In the following Tableau data source the actual sales are from a sample Superstore source and the budgeted sales are coming from another source where the budget is per year per product per product sub-category. I’m using the union via cross join technique here:

From the 2 row scaffold source Value 1 is joined to the actual sales data, and Value 2 is joined to the budgeted sales  data, and the Measure dimension is an aliased version of the Value dimension. With the Measure as an actual dimension in the data (instead of the almost-but-not-quite dimension that is Measure Names) I can use this to create a dashboard where depending on which bar is clicked we go to separate worksheets, here’s an interactive view on Tableau Public:

Another use is that in building out views that are a comparison of actuals to budget instead of having to write calculated fields I can use Tableau’s quick table calculations and never have to touch the keyboard:

In this case the % Difference in Budget/Sales is not a % difference over time but a % difference from actual to target.

This technique can also support the kinds of pivots needed for complicated combo charts, see http://drawingwithnumbers.artisart.org/bars-and-lines/ for more details.

Note that with this unioned source we can still use the separate Sales and Budget measures with Measure Names/Values to build views so we get the benefits of both the “wide” setup with separate columns and the “tall” setup with the Measure dimension and separate rows.

Unioning Data for Facilities and Customers

In order to draw a map in Tableau from two or more different raw data sets like facilities (stores, shipping centers, manufacturing plants, etc.) and customers or transactional data there are some requirements, the critical one is that the geography — a geographic field such as City, State or latitude & longitude pairs, or the geometry (spatial) objects that are new in Tableau v10.2 — must come from the same Tableau source. This means that we must join or union the different data sets. When the two data sets have significantly different grain like customers & shipping facilities a join usually isn’t feasible, instead we need a union. When those sources are from totally different sources such as customer data from an OLTP database and facilities from an Excel spreadsheet then we can’t use a native Tableau union, we have to use the union via cross join technique.

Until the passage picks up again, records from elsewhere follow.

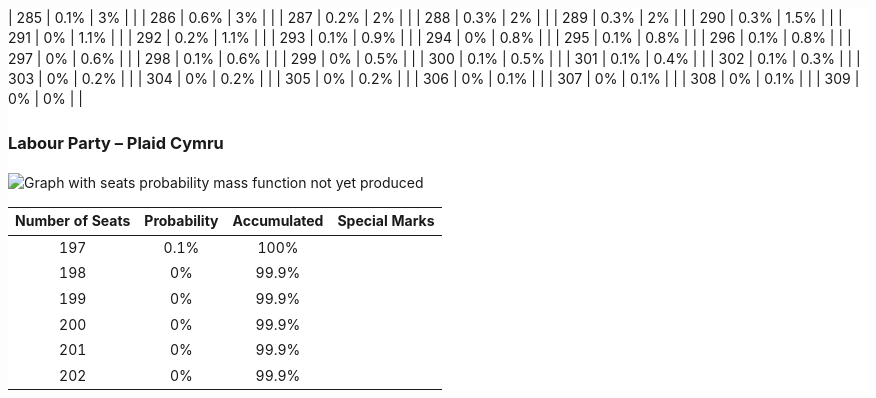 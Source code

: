 | 285 | 0.1% | 3% |  |
| 286 | 0.6% | 3% |  |
| 287 | 0.2% | 2% |  |
| 288 | 0.3% | 2% |  |
| 289 | 0.3% | 2% |  |
| 290 | 0.3% | 1.5% |  |
| 291 | 0% | 1.1% |  |
| 292 | 0.2% | 1.1% |  |
| 293 | 0.1% | 0.9% |  |
| 294 | 0% | 0.8% |  |
| 295 | 0.1% | 0.8% |  |
| 296 | 0.1% | 0.8% |  |
| 297 | 0% | 0.6% |  |
| 298 | 0.1% | 0.6% |  |
| 299 | 0% | 0.5% |  |
| 300 | 0.1% | 0.5% |  |
| 301 | 0.1% | 0.4% |  |
| 302 | 0.1% | 0.3% |  |
| 303 | 0% | 0.2% |  |
| 304 | 0% | 0.2% |  |
| 305 | 0% | 0.2% |  |
| 306 | 0% | 0.1% |  |
| 307 | 0% | 0.1% |  |
| 308 | 0% | 0.1% |  |
| 309 | 0% | 0% |  |

### Labour Party – Plaid Cymru

![Graph with seats probability mass function not yet produced](2020-08-21-Survation-coalitions-seats-pmf-lab–pc.png "Seats Probability Mass Function")

| Number of Seats | Probability | Accumulated | Special Marks |
|:---------------:|:-----------:|:-----------:|:-------------:|
| 197 | 0.1% | 100% |  |
| 198 | 0% | 99.9% |  |
| 199 | 0% | 99.9% |  |
| 200 | 0% | 99.9% |  |
| 201 | 0% | 99.9% |  |
| 202 | 0% | 99.9% |  |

In this example I’ve used the union via cross join technique where customer data is coming from Superstore sample data and there’s a set of shipping facilities in New England with a mapping table of what states those facilities cover:

In this view Shape marks are used to draw the customer zip codes (circles) and shipping centers (red stars) , and a Filled Map draws the six states colored by the 4 shipping centers:

Because the data source is unioned we can coalesce the customer & shipping center zip codes to plot both of those on the Shape Marks card, then on the second Filled maps marks card it’s only plotting values from the shipping center data (there’s a Null mark for the customer data but Tableau doesn’t map Null marks unless we tell it where to plot them, in this case we don’t want Tableau to do anything).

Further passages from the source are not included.